=== RECORDS FOR THE EXERCISE ===

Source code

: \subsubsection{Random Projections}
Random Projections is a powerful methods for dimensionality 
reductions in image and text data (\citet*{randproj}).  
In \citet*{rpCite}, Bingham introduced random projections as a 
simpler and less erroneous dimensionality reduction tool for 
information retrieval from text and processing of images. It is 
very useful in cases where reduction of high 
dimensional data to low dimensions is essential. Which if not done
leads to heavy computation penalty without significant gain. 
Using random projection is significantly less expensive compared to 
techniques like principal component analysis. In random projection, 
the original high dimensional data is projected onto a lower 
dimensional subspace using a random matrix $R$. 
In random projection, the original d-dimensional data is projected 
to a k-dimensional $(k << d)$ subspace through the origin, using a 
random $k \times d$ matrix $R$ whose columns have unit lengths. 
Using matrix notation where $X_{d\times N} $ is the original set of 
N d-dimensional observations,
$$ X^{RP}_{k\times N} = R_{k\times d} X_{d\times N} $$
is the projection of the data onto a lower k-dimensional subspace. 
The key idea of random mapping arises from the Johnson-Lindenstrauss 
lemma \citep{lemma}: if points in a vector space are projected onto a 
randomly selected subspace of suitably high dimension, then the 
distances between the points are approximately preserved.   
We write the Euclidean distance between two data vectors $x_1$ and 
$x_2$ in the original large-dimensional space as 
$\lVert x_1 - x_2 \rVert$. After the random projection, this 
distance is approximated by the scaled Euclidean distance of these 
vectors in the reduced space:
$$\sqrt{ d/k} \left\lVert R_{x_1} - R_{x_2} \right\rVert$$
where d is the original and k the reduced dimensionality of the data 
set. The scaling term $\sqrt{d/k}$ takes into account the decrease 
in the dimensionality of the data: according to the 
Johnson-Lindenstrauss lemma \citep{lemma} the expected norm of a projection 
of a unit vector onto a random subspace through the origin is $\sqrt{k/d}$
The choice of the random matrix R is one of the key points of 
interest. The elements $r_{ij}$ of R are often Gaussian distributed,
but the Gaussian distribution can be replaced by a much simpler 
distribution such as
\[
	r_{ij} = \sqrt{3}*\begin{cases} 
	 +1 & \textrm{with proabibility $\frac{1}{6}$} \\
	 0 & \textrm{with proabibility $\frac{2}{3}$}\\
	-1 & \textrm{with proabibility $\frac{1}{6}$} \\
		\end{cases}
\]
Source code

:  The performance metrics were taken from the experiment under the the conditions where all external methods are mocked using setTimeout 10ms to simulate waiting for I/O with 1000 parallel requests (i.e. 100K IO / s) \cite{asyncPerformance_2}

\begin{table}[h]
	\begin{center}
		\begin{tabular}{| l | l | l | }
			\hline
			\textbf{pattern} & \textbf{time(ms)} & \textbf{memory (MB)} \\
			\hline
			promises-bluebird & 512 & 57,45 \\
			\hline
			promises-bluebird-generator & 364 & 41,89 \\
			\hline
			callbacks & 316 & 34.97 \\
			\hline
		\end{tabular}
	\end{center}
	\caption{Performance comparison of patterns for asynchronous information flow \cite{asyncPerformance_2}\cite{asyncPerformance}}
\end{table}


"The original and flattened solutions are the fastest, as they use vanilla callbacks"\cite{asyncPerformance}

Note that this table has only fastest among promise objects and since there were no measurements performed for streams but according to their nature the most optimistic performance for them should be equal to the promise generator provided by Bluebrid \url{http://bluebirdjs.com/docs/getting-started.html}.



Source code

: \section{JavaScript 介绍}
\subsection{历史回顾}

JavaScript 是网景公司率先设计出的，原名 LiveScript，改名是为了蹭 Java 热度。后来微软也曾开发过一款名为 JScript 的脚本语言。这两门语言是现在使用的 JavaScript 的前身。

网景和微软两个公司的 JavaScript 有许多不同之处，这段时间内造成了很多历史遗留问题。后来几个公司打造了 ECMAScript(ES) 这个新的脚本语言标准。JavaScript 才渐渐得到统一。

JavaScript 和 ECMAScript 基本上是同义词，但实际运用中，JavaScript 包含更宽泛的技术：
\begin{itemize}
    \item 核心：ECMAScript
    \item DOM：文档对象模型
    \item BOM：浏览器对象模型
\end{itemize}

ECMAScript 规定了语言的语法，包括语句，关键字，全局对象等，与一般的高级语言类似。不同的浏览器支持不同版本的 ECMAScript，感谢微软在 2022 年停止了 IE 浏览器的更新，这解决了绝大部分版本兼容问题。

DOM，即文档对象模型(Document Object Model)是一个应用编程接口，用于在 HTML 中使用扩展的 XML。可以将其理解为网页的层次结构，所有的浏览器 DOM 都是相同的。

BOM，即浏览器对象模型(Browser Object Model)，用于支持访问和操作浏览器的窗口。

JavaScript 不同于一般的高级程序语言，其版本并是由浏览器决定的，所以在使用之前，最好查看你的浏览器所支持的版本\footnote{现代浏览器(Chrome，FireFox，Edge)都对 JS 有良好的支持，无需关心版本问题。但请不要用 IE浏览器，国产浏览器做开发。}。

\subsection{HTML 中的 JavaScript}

===

■ EXERCISE ■
Repeat the data in its entirety, exactly as written.

■ REPLY ■
Source code

: \subsubsection{Random Projections}
Random Projections is a powerful methods for dimensionality 
reductions in image and text data (\citet*{randproj}).  
In \citet*{rpCite}, Bingham introduced random projections as a 
simpler and less erroneous dimensionality reduction tool for 
information retrieval from text and processing of images. It is 
very useful in cases where reduction of high 
dimensional data to low dimensions is essential. Which if not done
leads to heavy computation penalty without significant gain. 
Using random projection is significantly less expensive compared to 
techniques like principal component analysis. In random projection, 
the original high dimensional data is projected onto a lower 
dimensional subspace using a random matrix $R$. 
In random projection, the original d-dimensional data is projected 
to a k-dimensional $(k << d)$ subspace through the origin, using a 
random $k \times d$ matrix $R$ whose columns have unit lengths. 
Using matrix notation where $X_{d\times N} $ is the original set of 
N d-dimensional observations,
$$ X^{RP}_{k\times N} = R_{k\times d} X_{d\times N} $$
is the projection of the data onto a lower k-dimensional subspace. 
The key idea of random mapping arises from the Johnson-Lindenstrauss 
lemma \citep{lemma}: if points in a vector space are projected onto a 
randomly selected subspace of suitably high dimension, then the 
distances between the points are approximately preserved.   
We write the Euclidean distance between two data vectors $x_1$ and 
$x_2$ in the original large-dimensional space as 
$\lVert x_1 - x_2 \rVert$. After the random projection, this 
distance is approximated by the scaled Euclidean distance of these 
vectors in the reduced space:
$$\sqrt{ d/k} \left\lVert R_{x_1} - R_{x_2} \right\rVert$$
where d is the original and k the reduced dimensionality of the data 
set. The scaling term $\sqrt{d/k}$ takes into account the decrease 
in the dimensionality of the data: according to the 
Johnson-Lindenstrauss lemma \citep{lemma} the expected norm of a projection 
of a unit vector onto a random subspace through the origin is $\sqrt{k/d}$
The choice of the random matrix R is one of the key points of 
interest. The elements $r_{ij}$ of R are often Gaussian distributed,
but the Gaussian distribution can be replaced by a much simpler 
distribution such as
\[
	r_{ij} = \sqrt{3}*\begin{cases} 
	 +1 & \textrm{with proabibility $\frac{1}{6}$} \\
	 0 & \textrm{with proabibility $\frac{2}{3}$}\\
	-1 & \textrm{with proabibility $\frac{1}{6}$} \\
		\end{cases}
\]
Source code

:  The performance metrics were taken from the experiment under the the conditions where all external methods are mocked using setTimeout 10ms to simulate waiting for I/O with 1000 parallel requests (i.e. 100K IO / s) \cite{asyncPerformance_2}

\begin{table}[h]
	\begin{center}
		\begin{tabular}{| l | l | l | }
			\hline
			\textbf{pattern} & \textbf{time(ms)} & \textbf{memory (MB)} \\
			\hline
			promises-bluebird & 512 & 57,45 \\
			\hline
			promises-bluebird-generator & 364 & 41,89 \\
			\hline
			callbacks & 316 & 34.97 \\
			\hline
		\end{tabular}
	\end{center}
	\caption{Performance comparison of patterns for asynchronous information flow \cite{asyncPerformance_2}\cite{asyncPerformance}}
\end{table}


"The original and flattened solutions are the fastest, as they use vanilla callbacks"\cite{asyncPerformance}

Note that this table has only fastest among promise objects and since there were no measurements performed for streams but according to their nature the most optimistic performance for them should be equal to the promise generator provided by Bluebrid \url{http://bluebirdjs.com/docs/getting-started.html}.



Source code

: \section{JavaScript 介绍}
\subsection{历史回顾}

JavaScript 是网景公司率先设计出的，原名 LiveScript，改名是为了蹭 Java 热度。后来微软也曾开发过一款名为 JScript 的脚本语言。这两门语言是现在使用的 JavaScript 的前身。

网景和微软两个公司的 JavaScript 有许多不同之处，这段时间内造成了很多历史遗留问题。后来几个公司打造了 ECMAScript(ES) 这个新的脚本语言标准。JavaScript 才渐渐得到统一。

JavaScript 和 ECMAScript 基本上是同义词，但实际运用中，JavaScript 包含更宽泛的技术：
\begin{itemize}
    \item 核心：ECMAScript
    \item DOM：文档对象模型
    \item BOM：浏览器对象模型
\end{itemize}

ECMAScript 规定了语言的语法，包括语句，关键字，全局对象等，与一般的高级语言类似。不同的浏览器支持不同版本的 ECMAScript，感谢微软在 2022 年停止了 IE 浏览器的更新，这解决了绝大部分版本兼容问题。

DOM，即文档对象模型(Document Object Model)是一个应用编程接口，用于在 HTML 中使用扩展的 XML。可以将其理解为网页的层次结构，所有的浏览器 DOM 都是相同的。

BOM，即浏览器对象模型(Browser Object Model)，用于支持访问和操作浏览器的窗口。

JavaScript 不同于一般的高级程序语言，其版本并是由浏览器决定的，所以在使用之前，最好查看你的浏览器所支持的版本\footnote{现代浏览器(Chrome，FireFox，Edge)都对 JS 有良好的支持，无需关心版本问题。但请不要用 IE浏览器，国产浏览器做开发。}。

\subsection{HTML 中的 JavaScript}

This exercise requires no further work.